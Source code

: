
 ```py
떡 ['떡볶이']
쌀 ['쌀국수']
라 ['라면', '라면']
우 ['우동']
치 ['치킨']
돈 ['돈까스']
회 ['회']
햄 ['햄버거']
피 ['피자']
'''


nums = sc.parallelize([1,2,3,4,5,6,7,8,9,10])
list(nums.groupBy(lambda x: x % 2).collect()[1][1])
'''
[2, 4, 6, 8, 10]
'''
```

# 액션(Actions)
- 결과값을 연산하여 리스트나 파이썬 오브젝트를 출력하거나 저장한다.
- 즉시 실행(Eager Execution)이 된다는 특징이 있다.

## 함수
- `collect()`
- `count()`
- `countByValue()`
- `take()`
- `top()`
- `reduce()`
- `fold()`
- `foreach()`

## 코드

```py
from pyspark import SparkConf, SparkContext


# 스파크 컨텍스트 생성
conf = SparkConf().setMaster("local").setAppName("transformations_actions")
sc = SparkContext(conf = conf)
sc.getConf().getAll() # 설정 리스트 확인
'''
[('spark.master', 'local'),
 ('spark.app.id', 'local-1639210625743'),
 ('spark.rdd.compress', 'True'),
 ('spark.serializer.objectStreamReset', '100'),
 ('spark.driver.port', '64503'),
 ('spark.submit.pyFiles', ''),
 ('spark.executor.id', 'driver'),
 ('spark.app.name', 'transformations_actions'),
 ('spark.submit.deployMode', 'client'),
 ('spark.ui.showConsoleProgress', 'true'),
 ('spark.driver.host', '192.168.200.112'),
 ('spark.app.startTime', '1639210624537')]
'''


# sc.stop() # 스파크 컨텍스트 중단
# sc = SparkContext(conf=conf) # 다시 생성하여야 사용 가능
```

**TASK PROMPT**
In the preceding material, find each line holding the word "SparkConf" and copy it out.

**SOLUTION FOR THIS PROBLEM**
from pyspark import SparkConf, SparkContext
conf = SparkConf().setMaster("local").setAppName("transformations_actions")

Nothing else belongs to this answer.